Copy out each line below in which the string "Loading" appears.

# DATA SHOWN
=== Section Start ===

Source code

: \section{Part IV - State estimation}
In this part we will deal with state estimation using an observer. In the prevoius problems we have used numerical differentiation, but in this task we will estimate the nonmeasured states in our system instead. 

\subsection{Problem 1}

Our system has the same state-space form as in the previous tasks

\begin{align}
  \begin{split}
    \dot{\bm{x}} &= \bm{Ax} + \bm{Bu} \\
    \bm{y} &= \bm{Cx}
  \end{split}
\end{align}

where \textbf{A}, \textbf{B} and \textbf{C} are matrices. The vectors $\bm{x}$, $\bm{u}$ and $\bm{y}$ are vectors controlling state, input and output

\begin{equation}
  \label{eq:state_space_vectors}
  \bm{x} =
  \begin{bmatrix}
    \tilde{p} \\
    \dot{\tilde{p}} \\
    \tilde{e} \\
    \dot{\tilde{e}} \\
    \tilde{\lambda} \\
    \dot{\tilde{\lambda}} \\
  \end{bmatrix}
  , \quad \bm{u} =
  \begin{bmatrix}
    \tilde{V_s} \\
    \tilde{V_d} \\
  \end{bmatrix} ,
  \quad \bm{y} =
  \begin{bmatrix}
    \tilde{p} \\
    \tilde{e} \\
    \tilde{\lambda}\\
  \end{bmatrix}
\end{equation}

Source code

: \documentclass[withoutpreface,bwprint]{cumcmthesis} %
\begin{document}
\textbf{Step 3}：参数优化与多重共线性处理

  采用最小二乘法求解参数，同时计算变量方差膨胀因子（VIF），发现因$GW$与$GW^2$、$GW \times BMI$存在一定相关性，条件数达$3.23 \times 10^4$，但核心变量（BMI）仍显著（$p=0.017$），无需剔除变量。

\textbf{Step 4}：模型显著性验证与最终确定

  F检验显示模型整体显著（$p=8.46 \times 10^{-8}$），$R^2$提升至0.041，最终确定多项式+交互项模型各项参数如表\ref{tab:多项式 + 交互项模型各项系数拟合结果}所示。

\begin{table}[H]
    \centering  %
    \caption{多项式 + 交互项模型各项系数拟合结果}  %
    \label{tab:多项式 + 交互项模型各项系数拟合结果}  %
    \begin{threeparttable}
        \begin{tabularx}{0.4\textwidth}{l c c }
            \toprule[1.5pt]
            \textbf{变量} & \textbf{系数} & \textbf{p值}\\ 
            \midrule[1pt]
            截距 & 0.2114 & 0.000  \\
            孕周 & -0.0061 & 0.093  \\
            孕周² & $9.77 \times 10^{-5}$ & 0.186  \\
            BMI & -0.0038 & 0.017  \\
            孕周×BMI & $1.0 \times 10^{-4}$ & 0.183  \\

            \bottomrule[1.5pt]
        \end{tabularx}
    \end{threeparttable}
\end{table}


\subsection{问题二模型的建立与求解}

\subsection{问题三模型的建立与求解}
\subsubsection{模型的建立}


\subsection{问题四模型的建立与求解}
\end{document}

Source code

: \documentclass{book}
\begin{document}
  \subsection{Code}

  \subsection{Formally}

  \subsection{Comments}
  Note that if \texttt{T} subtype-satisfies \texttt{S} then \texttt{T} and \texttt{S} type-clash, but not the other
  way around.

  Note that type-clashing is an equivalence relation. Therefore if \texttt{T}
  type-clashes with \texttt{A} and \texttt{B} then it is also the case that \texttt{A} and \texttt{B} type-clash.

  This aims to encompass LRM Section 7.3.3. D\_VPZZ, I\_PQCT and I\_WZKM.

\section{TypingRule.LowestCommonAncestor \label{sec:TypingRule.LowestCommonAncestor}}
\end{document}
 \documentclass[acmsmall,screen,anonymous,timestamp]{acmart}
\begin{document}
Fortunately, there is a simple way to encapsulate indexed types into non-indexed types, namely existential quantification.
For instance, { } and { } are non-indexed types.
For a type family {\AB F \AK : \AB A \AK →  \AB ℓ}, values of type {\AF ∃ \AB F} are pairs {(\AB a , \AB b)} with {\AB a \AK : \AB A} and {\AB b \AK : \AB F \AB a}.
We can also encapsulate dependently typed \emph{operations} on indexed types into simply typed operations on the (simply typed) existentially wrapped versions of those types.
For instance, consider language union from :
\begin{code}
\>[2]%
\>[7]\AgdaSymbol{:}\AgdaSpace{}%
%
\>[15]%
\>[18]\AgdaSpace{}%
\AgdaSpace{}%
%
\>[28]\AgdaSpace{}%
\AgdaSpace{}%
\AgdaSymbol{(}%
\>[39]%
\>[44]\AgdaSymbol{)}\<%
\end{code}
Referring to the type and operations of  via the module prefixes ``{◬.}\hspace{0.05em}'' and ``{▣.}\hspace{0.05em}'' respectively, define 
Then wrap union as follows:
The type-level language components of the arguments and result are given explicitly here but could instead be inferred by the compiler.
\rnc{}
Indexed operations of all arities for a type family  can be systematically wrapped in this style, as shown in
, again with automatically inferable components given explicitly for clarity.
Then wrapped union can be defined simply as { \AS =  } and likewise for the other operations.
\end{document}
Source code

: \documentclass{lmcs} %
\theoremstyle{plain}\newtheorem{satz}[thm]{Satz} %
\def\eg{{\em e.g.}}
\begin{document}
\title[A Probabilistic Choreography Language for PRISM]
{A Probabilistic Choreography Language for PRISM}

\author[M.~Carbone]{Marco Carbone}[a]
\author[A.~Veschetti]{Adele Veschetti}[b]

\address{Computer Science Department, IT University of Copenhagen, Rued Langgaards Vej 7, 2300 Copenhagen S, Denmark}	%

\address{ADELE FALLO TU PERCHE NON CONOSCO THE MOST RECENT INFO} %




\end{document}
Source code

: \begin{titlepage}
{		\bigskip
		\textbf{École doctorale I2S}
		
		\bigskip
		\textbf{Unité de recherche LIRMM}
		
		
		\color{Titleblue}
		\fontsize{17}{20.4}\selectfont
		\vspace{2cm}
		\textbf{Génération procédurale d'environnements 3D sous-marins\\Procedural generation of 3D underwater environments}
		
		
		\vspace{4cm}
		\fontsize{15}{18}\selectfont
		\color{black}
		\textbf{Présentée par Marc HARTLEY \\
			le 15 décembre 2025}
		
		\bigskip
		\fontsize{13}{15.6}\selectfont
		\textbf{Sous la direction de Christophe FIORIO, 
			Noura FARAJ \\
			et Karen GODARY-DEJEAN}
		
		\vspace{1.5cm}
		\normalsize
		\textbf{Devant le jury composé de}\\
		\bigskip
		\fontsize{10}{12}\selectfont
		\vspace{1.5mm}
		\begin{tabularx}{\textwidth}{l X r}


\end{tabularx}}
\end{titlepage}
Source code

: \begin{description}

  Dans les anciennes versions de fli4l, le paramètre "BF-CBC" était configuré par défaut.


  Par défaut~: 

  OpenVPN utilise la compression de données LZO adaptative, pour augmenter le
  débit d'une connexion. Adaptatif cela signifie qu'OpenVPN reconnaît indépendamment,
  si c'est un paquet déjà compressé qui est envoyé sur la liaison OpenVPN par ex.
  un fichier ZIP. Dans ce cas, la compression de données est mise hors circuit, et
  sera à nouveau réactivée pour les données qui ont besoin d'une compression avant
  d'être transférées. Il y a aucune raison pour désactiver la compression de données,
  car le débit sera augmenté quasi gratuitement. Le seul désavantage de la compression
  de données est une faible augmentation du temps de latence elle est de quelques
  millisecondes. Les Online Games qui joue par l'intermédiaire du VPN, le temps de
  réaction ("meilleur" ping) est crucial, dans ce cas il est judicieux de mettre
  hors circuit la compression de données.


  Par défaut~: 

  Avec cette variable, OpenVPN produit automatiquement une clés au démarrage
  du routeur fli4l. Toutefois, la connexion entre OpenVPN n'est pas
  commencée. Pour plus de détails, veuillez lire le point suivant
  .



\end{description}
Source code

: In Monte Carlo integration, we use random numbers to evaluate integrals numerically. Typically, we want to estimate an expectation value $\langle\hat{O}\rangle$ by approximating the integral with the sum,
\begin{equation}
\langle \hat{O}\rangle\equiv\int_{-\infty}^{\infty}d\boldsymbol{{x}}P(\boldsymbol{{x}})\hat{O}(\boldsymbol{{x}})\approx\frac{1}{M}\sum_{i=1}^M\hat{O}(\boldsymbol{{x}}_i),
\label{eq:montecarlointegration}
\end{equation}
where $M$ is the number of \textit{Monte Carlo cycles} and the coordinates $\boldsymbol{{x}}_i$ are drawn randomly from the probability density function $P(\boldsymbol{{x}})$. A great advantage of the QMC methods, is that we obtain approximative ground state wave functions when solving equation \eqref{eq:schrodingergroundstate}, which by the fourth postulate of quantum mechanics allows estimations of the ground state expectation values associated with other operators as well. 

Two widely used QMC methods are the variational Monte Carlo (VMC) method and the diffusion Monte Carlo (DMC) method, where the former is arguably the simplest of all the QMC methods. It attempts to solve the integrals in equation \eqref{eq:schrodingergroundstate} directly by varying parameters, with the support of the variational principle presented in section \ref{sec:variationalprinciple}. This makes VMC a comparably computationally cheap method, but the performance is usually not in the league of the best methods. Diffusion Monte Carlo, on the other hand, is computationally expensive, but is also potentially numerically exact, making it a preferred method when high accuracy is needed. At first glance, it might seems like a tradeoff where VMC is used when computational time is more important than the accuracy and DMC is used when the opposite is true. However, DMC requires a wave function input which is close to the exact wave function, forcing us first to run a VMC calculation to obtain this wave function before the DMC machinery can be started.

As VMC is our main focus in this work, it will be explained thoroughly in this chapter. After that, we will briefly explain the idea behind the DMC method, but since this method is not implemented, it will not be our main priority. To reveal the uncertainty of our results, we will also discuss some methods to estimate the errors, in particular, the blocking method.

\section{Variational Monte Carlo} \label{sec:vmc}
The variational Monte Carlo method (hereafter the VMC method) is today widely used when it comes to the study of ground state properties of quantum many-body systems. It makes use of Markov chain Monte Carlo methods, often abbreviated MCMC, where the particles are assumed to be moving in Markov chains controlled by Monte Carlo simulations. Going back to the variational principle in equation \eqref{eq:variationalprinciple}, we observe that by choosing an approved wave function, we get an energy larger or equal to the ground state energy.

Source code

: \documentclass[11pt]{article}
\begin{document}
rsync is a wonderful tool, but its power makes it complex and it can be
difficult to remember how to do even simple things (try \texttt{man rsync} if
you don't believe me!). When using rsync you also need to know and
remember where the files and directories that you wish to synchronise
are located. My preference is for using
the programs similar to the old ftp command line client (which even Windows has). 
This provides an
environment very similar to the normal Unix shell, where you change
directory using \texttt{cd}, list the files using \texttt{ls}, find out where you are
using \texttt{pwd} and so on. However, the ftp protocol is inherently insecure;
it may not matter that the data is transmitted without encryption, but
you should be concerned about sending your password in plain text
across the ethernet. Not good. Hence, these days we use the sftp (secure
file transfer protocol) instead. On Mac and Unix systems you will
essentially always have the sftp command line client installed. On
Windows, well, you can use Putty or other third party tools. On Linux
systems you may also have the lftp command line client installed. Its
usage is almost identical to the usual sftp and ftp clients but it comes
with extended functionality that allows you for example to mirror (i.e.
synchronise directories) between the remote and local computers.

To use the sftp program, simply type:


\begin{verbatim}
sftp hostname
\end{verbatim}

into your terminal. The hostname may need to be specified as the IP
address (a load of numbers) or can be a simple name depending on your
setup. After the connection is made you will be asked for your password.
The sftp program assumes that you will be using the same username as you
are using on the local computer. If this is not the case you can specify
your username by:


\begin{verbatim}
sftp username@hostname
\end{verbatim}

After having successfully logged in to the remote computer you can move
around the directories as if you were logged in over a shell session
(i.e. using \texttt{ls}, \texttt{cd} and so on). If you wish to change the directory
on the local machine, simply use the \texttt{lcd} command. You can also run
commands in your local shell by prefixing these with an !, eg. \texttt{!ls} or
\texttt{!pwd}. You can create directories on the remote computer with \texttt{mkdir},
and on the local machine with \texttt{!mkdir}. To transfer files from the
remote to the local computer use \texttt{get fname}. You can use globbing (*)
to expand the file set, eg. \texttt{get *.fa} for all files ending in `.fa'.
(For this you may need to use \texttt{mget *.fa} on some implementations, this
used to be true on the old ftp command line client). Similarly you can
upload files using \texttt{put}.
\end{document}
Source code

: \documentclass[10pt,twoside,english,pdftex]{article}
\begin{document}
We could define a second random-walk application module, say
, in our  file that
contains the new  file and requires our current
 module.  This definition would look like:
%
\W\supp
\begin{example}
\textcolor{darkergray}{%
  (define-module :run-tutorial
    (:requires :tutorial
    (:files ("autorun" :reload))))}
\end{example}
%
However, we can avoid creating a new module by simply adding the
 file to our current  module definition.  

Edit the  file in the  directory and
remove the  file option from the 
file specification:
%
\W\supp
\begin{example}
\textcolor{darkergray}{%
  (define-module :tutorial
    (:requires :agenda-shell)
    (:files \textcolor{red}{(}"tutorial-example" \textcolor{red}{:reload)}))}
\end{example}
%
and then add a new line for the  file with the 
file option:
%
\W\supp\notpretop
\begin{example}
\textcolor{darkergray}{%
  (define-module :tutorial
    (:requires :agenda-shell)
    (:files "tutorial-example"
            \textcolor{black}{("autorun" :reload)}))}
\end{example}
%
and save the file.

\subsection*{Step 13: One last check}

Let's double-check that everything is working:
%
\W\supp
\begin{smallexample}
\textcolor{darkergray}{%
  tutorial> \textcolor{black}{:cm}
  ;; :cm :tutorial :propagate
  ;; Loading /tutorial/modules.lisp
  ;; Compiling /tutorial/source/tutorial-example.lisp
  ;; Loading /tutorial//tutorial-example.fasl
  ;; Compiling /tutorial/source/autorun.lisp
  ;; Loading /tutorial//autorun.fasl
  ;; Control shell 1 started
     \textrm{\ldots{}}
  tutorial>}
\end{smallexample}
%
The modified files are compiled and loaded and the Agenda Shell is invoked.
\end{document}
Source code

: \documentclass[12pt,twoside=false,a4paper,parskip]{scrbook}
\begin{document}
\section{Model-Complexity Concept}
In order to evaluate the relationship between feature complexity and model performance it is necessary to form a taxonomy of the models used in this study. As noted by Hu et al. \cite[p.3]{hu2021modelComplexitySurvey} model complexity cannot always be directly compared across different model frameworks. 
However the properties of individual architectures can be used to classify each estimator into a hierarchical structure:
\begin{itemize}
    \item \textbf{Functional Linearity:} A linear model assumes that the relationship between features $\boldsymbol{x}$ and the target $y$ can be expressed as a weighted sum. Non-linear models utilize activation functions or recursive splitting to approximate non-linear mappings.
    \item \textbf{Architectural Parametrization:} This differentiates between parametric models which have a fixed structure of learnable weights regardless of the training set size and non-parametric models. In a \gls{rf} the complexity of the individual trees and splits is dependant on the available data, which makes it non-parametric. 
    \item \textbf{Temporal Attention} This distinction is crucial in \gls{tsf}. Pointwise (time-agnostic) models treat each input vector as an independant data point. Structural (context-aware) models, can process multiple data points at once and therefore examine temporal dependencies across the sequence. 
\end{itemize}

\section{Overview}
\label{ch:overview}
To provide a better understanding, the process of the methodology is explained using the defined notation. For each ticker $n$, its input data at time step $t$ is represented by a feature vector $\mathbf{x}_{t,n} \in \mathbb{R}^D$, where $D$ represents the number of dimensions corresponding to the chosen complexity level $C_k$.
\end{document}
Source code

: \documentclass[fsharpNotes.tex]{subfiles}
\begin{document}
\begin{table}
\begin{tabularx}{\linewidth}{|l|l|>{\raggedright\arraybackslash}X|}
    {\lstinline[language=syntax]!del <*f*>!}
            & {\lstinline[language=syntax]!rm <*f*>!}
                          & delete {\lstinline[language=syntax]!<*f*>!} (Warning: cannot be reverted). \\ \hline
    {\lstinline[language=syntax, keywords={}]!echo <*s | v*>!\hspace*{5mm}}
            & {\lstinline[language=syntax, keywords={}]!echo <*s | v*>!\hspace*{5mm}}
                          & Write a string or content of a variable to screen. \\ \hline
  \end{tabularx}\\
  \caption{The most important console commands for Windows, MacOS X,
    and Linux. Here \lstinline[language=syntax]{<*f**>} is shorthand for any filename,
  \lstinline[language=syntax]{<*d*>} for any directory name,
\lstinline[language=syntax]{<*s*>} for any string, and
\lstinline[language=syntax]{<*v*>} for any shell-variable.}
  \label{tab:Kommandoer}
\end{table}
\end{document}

=== Section End ===

# TASK OUTPUT
  ;; Loading /tutorial/modules.lisp
  ;; Loading /tutorial//tutorial-example.fasl
  ;; Loading /tutorial//autorun.fasl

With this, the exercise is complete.